Miguel Frasconi: Standing Breakage (for Stan Brakhage)

More reviews by
Artist: Miguel Frasconi (@)
Title: Standing Breakage (for Stan Brakhage)
Format: Download Only (MP3 + Lossless)
Label: clang (@)
Rated: * * * * *
It's a known fact that many interesting and sometimes really important discoveries are purely accidental. It's what occurred to American composer Miguel Frasconi on the occasion of the first "score" of this composition, as while he was working on sounds he keeps on making from glass instruments or objects - he was one of the founders of The Glass Orchestra in late 70ies and some of his sonic findings were borrowed to well-known composers, musicians and sound artists such as John Cage, Jon Hassell and Morton Subotnick -, a quartz crystal glass bowl got damaged, but instead of replacing it, he decided to check how it could sound and this aspect if the first relevant one of this output; according to his own words, "almost all the sound in this particular piece come from one quartz crystal glass bowl which had been struck a bit too forcefully during a rehearsal a few months before. The instrument was still whole but there was a clean fracture from its rim to its base. Right away I knew I needed to record the attempts to complete the breakage.". The second relevant and somehow surprising element of "Standing Breakage" is what happened after this discovery: "I was curious to hear which new pitches would result from splitting apart the original pitch of G#. But once again glass proved to be unpredictable, this time in its refusal to break further. As hard as I tried throughout the recordings for this project, the bowl would not continue to crack.

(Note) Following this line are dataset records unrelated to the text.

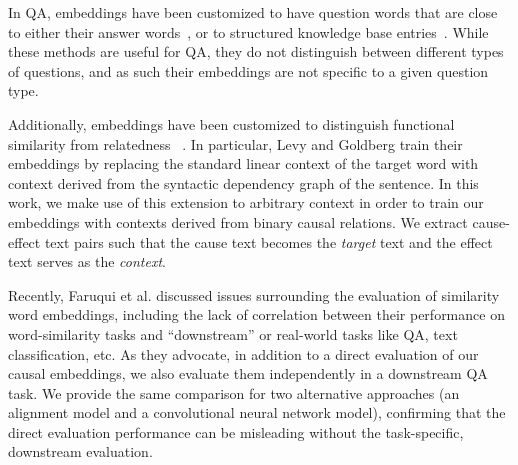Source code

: In QA, embeddings have been customized to have question words that are close to either their answer words~\cite{bordes2014question}, or to structured knowledge base entries~\cite{yang2014joint}.  While these methods are useful for QA, they do not distinguish between different types of questions, and as such their embeddings are not specific to a given question type.

Additionally, embeddings have been customized to distinguish functional similarity from relatedness ~\cite{levy2014dependency,kielaspecializing}.
In particular, Levy and Goldberg train their embeddings by replacing the standard linear context of the target word with context derived from the syntactic dependency graph of the sentence.  
In this work, we make use of this extension to arbitrary context in order to train our embeddings with contexts derived from binary causal relations.  We extract cause-effect text pairs such that the cause text becomes the \emph{target} text and the effect text serves as the \emph{context}. 

Recently, Faruqui et al. discussed issues surrounding the evaluation of similarity word embeddings, including the lack of correlation between their performance on word-similarity tasks and ``downstream'' or real-world tasks like QA, text classification, etc.  As they advocate, in addition to a direct evaluation of our causal embeddings, we also evaluate them independently in a downstream QA task.  We provide the same comparison for two alternative approaches (an alignment model and a convolutional neural network model), confirming that the direct evaluation performance can be misleading without the task-specific, downstream evaluation.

Many wonderful sounds were coaxed from this one object in its unusual state, particularly the vibrations resulting from rubbing and striking near the fissure". The manipulation and the alteration of these sounds provided new stuff for this 20-minutes lasting suite, whose title is a play on words and an appropriate dedication to the late experimental filmmaker Stan Brakhage, who occasionally filmed breaking glass objects for some of his outputs.

Comments

«« »»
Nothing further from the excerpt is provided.